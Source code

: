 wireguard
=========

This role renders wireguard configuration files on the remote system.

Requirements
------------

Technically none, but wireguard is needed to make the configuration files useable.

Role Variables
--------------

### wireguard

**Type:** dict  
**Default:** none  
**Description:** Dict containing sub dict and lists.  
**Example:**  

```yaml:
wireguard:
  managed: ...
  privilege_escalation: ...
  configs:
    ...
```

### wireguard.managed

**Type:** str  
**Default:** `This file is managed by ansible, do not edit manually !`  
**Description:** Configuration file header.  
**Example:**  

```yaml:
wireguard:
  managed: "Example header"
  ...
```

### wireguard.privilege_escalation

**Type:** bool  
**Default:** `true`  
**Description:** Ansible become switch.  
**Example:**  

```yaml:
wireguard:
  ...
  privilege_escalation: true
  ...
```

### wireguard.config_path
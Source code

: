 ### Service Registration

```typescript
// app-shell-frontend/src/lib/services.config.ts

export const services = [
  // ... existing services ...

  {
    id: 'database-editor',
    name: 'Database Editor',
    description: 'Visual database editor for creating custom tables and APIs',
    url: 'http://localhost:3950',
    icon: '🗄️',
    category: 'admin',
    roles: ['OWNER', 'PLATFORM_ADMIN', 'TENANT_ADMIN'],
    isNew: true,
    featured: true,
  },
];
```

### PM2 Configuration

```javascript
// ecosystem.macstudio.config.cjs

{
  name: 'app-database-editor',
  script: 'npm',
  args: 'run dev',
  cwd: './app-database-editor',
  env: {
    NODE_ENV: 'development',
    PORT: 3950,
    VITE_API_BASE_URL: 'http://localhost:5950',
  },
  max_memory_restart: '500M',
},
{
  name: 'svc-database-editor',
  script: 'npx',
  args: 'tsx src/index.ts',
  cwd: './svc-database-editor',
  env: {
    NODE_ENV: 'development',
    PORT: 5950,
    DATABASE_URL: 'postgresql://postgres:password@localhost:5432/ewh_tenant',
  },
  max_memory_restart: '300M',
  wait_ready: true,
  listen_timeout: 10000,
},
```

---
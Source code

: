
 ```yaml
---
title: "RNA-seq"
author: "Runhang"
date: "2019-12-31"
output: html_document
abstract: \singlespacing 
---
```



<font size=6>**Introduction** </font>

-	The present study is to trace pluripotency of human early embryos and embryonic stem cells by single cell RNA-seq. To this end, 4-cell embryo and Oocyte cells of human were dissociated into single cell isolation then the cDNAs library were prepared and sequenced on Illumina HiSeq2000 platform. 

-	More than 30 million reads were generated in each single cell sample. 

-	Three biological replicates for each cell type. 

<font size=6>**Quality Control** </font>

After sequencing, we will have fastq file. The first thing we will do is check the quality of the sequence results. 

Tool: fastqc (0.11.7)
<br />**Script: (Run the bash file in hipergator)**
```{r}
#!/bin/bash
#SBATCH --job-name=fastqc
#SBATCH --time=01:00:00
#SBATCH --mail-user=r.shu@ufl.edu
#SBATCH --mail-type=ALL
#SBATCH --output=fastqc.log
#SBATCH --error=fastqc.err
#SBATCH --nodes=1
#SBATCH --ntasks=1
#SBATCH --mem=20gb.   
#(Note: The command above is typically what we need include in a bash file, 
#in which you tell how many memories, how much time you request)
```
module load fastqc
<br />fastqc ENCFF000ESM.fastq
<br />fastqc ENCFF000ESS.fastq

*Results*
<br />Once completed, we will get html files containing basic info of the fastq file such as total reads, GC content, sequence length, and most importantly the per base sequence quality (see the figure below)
____________________
Required work
Your task is to repeat every entry above exactly.

Solution for this task
Source code

: wireguard
=========

This role renders wireguard configuration files on the remote system.

Requirements
------------

Technically none, but wireguard is needed to make the configuration files useable.

Role Variables
--------------

### wireguard

**Type:** dict  
**Default:** none  
**Description:** Dict containing sub dict and lists.  
**Example:**  

```yaml:
wireguard:
  managed: ...
  privilege_escalation: ...
  configs:
    ...
```

### wireguard.managed

**Type:** str  
**Default:** `This file is managed by ansible, do not edit manually !`  
**Description:** Configuration file header.  
**Example:**  

```yaml:
wireguard:
  managed: "Example header"
  ...
```

### wireguard.privilege_escalation

**Type:** bool  
**Default:** `true`  
**Description:** Ansible become switch.  
**Example:**  

```yaml:
wireguard:
  ...
  privilege_escalation: true
  ...
```

### wireguard.config_path
Source code

: ### Service Registration

```typescript
// app-shell-frontend/src/lib/services.config.ts

export const services = [
  // ... existing services ...

  {
    id: 'database-editor',
    name: 'Database Editor',
    description: 'Visual database editor for creating custom tables and APIs',
    url: 'http://localhost:3950',
    icon: '🗄️',
    category: 'admin',
    roles: ['OWNER', 'PLATFORM_ADMIN', 'TENANT_ADMIN'],
    isNew: true,
    featured: true,
  },
];
```

### PM2 Configuration

```javascript
// ecosystem.macstudio.config.cjs

{
  name: 'app-database-editor',
  script: 'npm',
  args: 'run dev',
  cwd: './app-database-editor',
  env: {
    NODE_ENV: 'development',
    PORT: 3950,
    VITE_API_BASE_URL: 'http://localhost:5950',
  },
  max_memory_restart: '500M',
},
{
  name: 'svc-database-editor',
  script: 'npx',
  args: 'tsx src/index.ts',
  cwd: './svc-database-editor',
  env: {
    NODE_ENV: 'development',
    PORT: 5950,
    DATABASE_URL: 'postgresql://postgres:password@localhost:5432/ewh_tenant',
  },
  max_memory_restart: '300M',
  wait_ready: true,
  listen_timeout: 10000,
},
```

---
Source code

:
 ```yaml
---
title: "RNA-seq"
author: "Runhang"
date: "2019-12-31"
output: html_document
abstract: \singlespacing 
---
```



<font size=6>**Introduction** </font>

-	The present study is to trace pluripotency of human early embryos and embryonic stem cells by single cell RNA-seq. To this end, 4-cell embryo and Oocyte cells of human were dissociated into single cell isolation then the cDNAs library were prepared and sequenced on Illumina HiSeq2000 platform. 

-	More than 30 million reads were generated in each single cell sample. 

-	Three biological replicates for each cell type. 

<font size=6>**Quality Control** </font>

After sequencing, we will have fastq file. The first thing we will do is check the quality of the sequence results. 

Tool: fastqc (0.11.7)
<br />**Script: (Run the bash file in hipergator)**
```{r}
#!/bin/bash
#SBATCH --job-name=fastqc
#SBATCH --time=01:00:00
#SBATCH --mail-user=r.shu@ufl.edu
#SBATCH --mail-type=ALL
#SBATCH --output=fastqc.log
#SBATCH --error=fastqc.err
#SBATCH --nodes=1
#SBATCH --ntasks=1
#SBATCH --mem=20gb.   
#(Note: The command above is typically what we need include in a bash file, 
#in which you tell how many memories, how much time you request)
```
module load fastqc
<br />fastqc ENCFF000ESM.fastq
<br />fastqc ENCFF000ESS.fastq

*Results*
<br />Once completed, we will get html files containing basic info of the fastq file such as total reads, GC content, sequence length, and most importantly the per base sequence quality (see the figure below)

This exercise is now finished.